Having introduced red into their oeuvre for the first time in 1974, the intense red inventions in the Dirty Word Pictures series come to evocatively accentuate the potency of the surrounding black and white images. As George elaborated, "We were looking for a more aggressive, more powerful image. Red has more strength than black. Black and white is powerful but red on top of it is even more so. It's louder" (George cited in: Carter Ratcliff, op. cit., p. XXIII).

The overwhelming scope and ambition achieved in Shag Stiff, and the Dirty Word Pictures as a wider whole, demonstrates a new level of compositional rigour that is self-consciously transgressive, cementing aesthetic order from the chaos and conflict the artists experienced around them.

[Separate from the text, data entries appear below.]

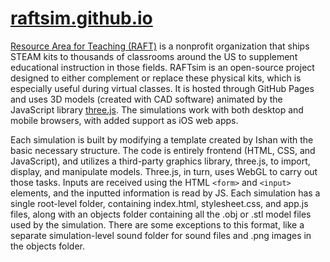 # [raftsim.github.io](https://raftsim.github.io)

[Resource Area for Teaching (RAFT)](https://raft.net) is a nonprofit organization that ships STEAM kits to thousands of classrooms around the US to supplement educational instruction in those fields. RAFTsim is an open-source project designed to either complement or replace these physical kits, which is especially useful during virtual classes. It is hosted through GitHub Pages and uses 3D models (created with CAD software) animated by the JavaScript library [three.js](https://threejs.org). The simulations work with both desktop and mobile browsers, with added support as iOS web apps.

Each simulation is built by modifying a template created by Ishan with the basic necessary structure. The code is entirely frontend (HTML, CSS, and JavaScript), and utilizes a third-party graphics library, three.js, to import, display, and manipulate models. Three.js, in turn, uses WebGL to carry out those tasks. Inputs are received using the HTML `<form>` and `<input>` elements, and the inputted information is read by JS.
Each simulation has a single root-level folder, containing index.html, stylesheet.css, and app.js files, along with an objects folder containing all the .obj or .stl model files used by the simulation. There are some exceptions to this format, like a separate simulation-level sound folder for sound files and .png images in the objects folder.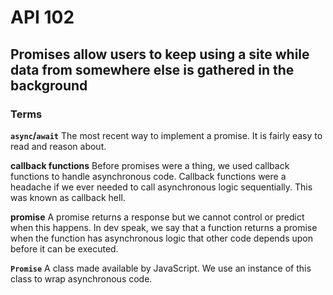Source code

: # API 102
## Promises allow users to keep using a site while data from somewhere else is gathered in the background

### Terms
**`async`/`await`**
The most recent way to implement a promise. It is fairly easy to read and reason about.

**callback functions**
Before promises were a thing, we used callback functions to handle asynchronous code. Callback functions were a headache if we ever needed to call asynchronous logic sequentially. This was known as callback hell.

**promise**
A promise returns a response but we cannot control or predict when this happens. In dev speak, we say that a function returns a promise when the function has asynchronous logic that other code depends upon before it can be executed.

**`Promise`**
A class made available by JavaScript. We use an instance of this class to wrap asynchronous code.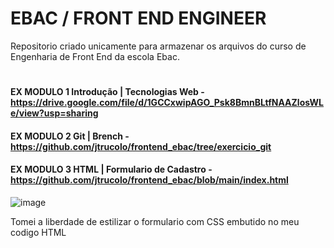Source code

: # EBAC / FRONT END ENGINEER
Repositorio criado unicamente para armazenar os arquivos do curso de Engenharia de Front End da escola Ebac.
#
#### EX MODULO 1 Introdução | Tecnologias Web - https://drive.google.com/file/d/1GCCxwipAGO_Psk8BmnBLtfNAAZlosWLe/view?usp=sharing
#### EX MODULO 2 Git | Brench - https://github.com/jtrucolo/frontend_ebac/tree/exercicio_git
#### EX MODULO 3 HTML | Formulario de Cadastro - https://github.com/jtrucolo/frontend_ebac/blob/main/index.html
![image](https://github.com/jtrucolo/frontend_ebac/assets/92261947/f1ad7feb-c791-4771-a5a4-0dfc0063d5eb)

Tomei a liberdade de estilizar o formulario com CSS embutido no meu codigo HTML

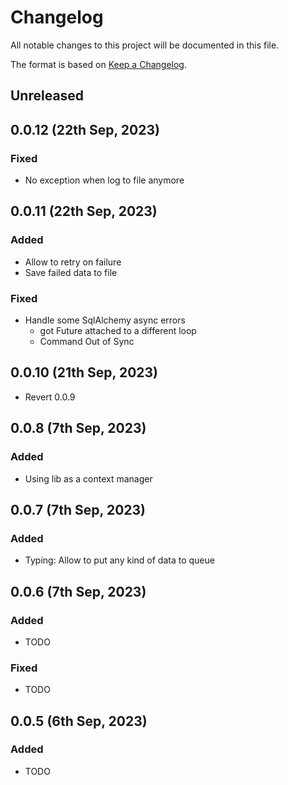 # Changelog

All notable changes to this project will be documented in this file.

The format is based on [Keep a Changelog](https://keepachangelog.com/en/1.0.0/).

## Unreleased

## 0.0.12 (22th Sep, 2023)

### Fixed

* No exception when log to file anymore

## 0.0.11 (22th Sep, 2023)

### Added

* Allow to retry on failure
* Save failed data to file

### Fixed

* Handle some SqlAlchemy async errors
  * got Future <Future pending> attached to a different loop
  * Command Out of Sync

## 0.0.10 (21th Sep, 2023)

* Revert 0.0.9

## 0.0.8 (7th Sep, 2023)

### Added

* Using lib as a context manager

## 0.0.7 (7th Sep, 2023)

### Added

* Typing: Allow to put any kind of data to queue

## 0.0.6 (7th Sep, 2023)

### Added

* TODO

### Fixed

* TODO

## 0.0.5 (6th Sep, 2023)

### Added

* TODO
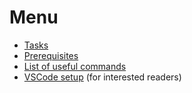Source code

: # Menu

- [Tasks](tasks/README.md)
- [Prerequisites](prerequisites.md)
- [List of useful commands](useful-commands.md)
- [VSCode setup](vscode.md) (for interested readers)
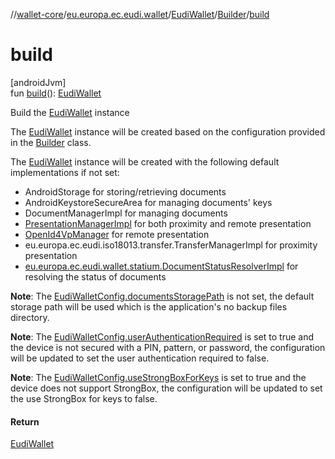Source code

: //[wallet-core](../../../../index.md)/[eu.europa.ec.eudi.wallet](../../index.md)/[EudiWallet](../index.md)/[Builder](index.md)/[build](build.md)

# build

[androidJvm]\
fun [build](build.md)(): [EudiWallet](../index.md)

Build the [EudiWallet](../index.md) instance

The [EudiWallet](../index.md) instance will be created based on the configuration provided in the [Builder](index.md) class.

The [EudiWallet](../index.md) instance will be created with the following default implementations if not set:

- 
   AndroidStorage for storing/retrieving documents
- 
   AndroidKeystoreSecureArea for managing documents' keys
- 
   DocumentManagerImpl for managing documents
- 
   [PresentationManagerImpl](../../../eu.europa.ec.eudi.wallet.presentation/-presentation-manager-impl/index.md) for both proximity and remote presentation
- 
   [OpenId4VpManager](../../../eu.europa.ec.eudi.wallet.transfer.openId4vp/-open-id4-vp-manager/index.md) for remote presentation
- 
   eu.europa.ec.eudi.iso18013.transfer.TransferManagerImpl for proximity presentation
- 
   [eu.europa.ec.eudi.wallet.statium.DocumentStatusResolverImpl](../../../eu.europa.ec.eudi.wallet.statium/-document-status-resolver-impl/index.md) for resolving the status of documents

**Note**: The [EudiWalletConfig.documentsStoragePath](../../-eudi-wallet-config/documents-storage-path.md) is not set, the default storage path will be used which is the application's no backup files directory.

**Note**: The [EudiWalletConfig.userAuthenticationRequired](../../-eudi-wallet-config/user-authentication-required.md) is set to true and the device is not secured with a PIN, pattern, or password, the configuration will be updated to set the user authentication required to false.

**Note**: The [EudiWalletConfig.useStrongBoxForKeys](../../-eudi-wallet-config/use-strong-box-for-keys.md) is set to true and the device does not support StrongBox, the configuration will be updated to set the use StrongBox for keys to false.

#### Return

[EudiWallet](../index.md)
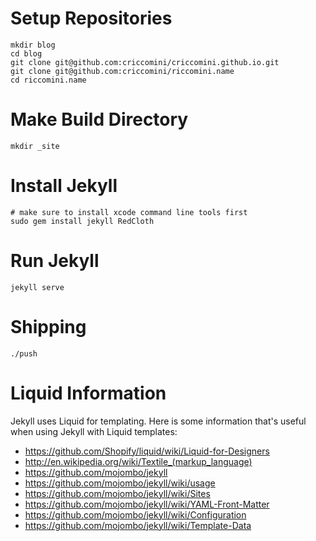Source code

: Setup Repositories
============

    mkdir blog
    cd blog
    git clone git@github.com:criccomini/criccomini.github.io.git
    git clone git@github.com:criccomini/riccomini.name
    cd riccomini.name

Make Build Directory
============

    mkdir _site

Install Jekyll
============

    # make sure to install xcode command line tools first
    sudo gem install jekyll RedCloth

Run Jekyll
============

    jekyll serve

Shipping
============

    ./push

Liquid Information
============

Jekyll uses Liquid for templating. Here is some information that's useful when using Jekyll with Liquid templates:

* https://github.com/Shopify/liquid/wiki/Liquid-for-Designers
* http://en.wikipedia.org/wiki/Textile_(markup_language)
* https://github.com/mojombo/jekyll
* https://github.com/mojombo/jekyll/wiki/usage
* https://github.com/mojombo/jekyll/wiki/Sites
* https://github.com/mojombo/jekyll/wiki/YAML-Front-Matter
* https://github.com/mojombo/jekyll/wiki/Configuration
* https://github.com/mojombo/jekyll/wiki/Template-Data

The regular grid structure that was introduced in earnest in Cherry Blossom, 1974, has been tightened in the present work by eliminating the gaps between each component of the grid to give a more coherent, vital work that assumes a mural-like quality. The unifying architectonic structure of the grid takes on a double function and intriguingly also serves to break up the pictorial field, highlighting Gilbert and George’s central preoccupation with the fractured nature of the city. In doing so, the notion of the city that Gilbert and George present in Shag Stiff is not a real one, but a mental conception of the metropolis as a duality where the crowd is at once an anonymous throng and a mass of highly individualised figures. As the artists themselves have said: “to walk the streets of London is to walk the streets of the world” (Gilbert and George cited in: Lisa Corrin, ‘Are you angry or are you boring?’, in: op. cit., 2003, p. 31).